MEM11363, implying emotional abuse on my part is irresponsible. You have not "walked in my shoes" and cannot truly appreciate how I felt. Being deceived by someone that you've invested everything in is a very difficult thing to go through. I wasn't willing to accept being lied to.


----------



## Plan 9 from OS

MEM11363 said:


> Plan,
> This wasn't about values and/or feelings. I believe D3 would have been fully supported had he chosen to enforce a boundary and divorce his wife.
> 
> The backlash he received was predicated on what can best be described as 'cake eating'. He wanted to enjoy all the benefits of being married, while engaging in intense, lengthy, and frequent behavior that D3 himself described as 'causing his W to feel awful'.
> 
> The irony was the striking similarity if their behaviors.
> Hers: Repeatedly trying (and failing) to find comfort and reassurance in casual sex.
> His: Repeatedly trying (and failing) to soothe his anxieties by dumping them on her and/or blaming her for them.
> 
> This pattern of behavior constitutes emotional abuse.

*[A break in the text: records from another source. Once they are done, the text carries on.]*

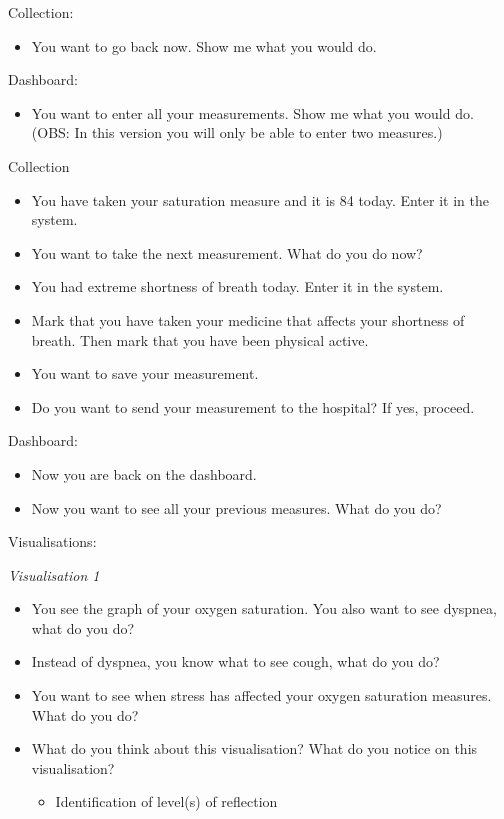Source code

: Collection: 
\begin{itemize}
\item You want to go back now. Show me what you would do.
\end{itemize}

Dashboard:
\begin{itemize}
\item You want to enter all your measurements. Show me what you would do. (OBS: In this version you will only be able to enter two measures.)
\end{itemize}

Collection
\begin{itemize}
\item You have taken your saturation measure and it is 84 today. Enter it in the system.
\item You want to take the next measurement. What do you do now?
\item You had extreme shortness of breath today. Enter it in the system.
\item Mark that you have taken your medicine that affects your shortness of breath. Then mark that you have been physical active.
\item You want to save your measurement.
\item Do you want to send your measurement to the hospital? If yes, proceed.
\end{itemize}

Dashboard:
\begin{itemize}
\item Now you are back on the dashboard.
\item Now you want to see all your previous measures. What do you do?
\end{itemize}

Visualisations:

\textit{\small Visualisation 1}
\begin{itemize}
\item You see the graph of your oxygen saturation. You also want to see dyspnea, what do you do?
\item Instead of dyspnea, you know what to see cough, what do you do?
\item You want to see when stress has affected your oxygen saturation measures. What do you do?
\item What do you think about this visualisation? What do you notice on this visualisation?
\begin{itemize}
 \item Identification of level(s) of reflection
 \end{itemize}
\end{itemize}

Everything you described above sounds exactly how a BS would react to his/her WS during reconciliation. If his wife had a ONS on him, people would be telling him to "take your time", "you need to heal" and "your WS has no idea what pain you are going thru"...and similar statements along those lines. 

It was a significant betrayal of trust against DDD. I'm sorry, but if you are beginning a marriage based on deceit, then you will be building on a weakened foundation. Could they build their marriage into something special? Perhaps. But really, it's up to DDD as to whether he could accept having a woman as a wife who freely gave herself to a lot of men. That was a huge deal to him, and he tried to overcome it in what I assume was a sincere try.


----------



## DDDCanada

If I would have known everything up front, I likely would not have got involved with her. We did not value or believe in the same things.


----------



## Caribbean Man

DDDCanada said:


> If I would have known everything up front, I likely would not have got involved with her. *We did not value or believe in the same things.*


And that's the bottom line.

This has absolutely nothing to do with insecurity, shaming or control issues.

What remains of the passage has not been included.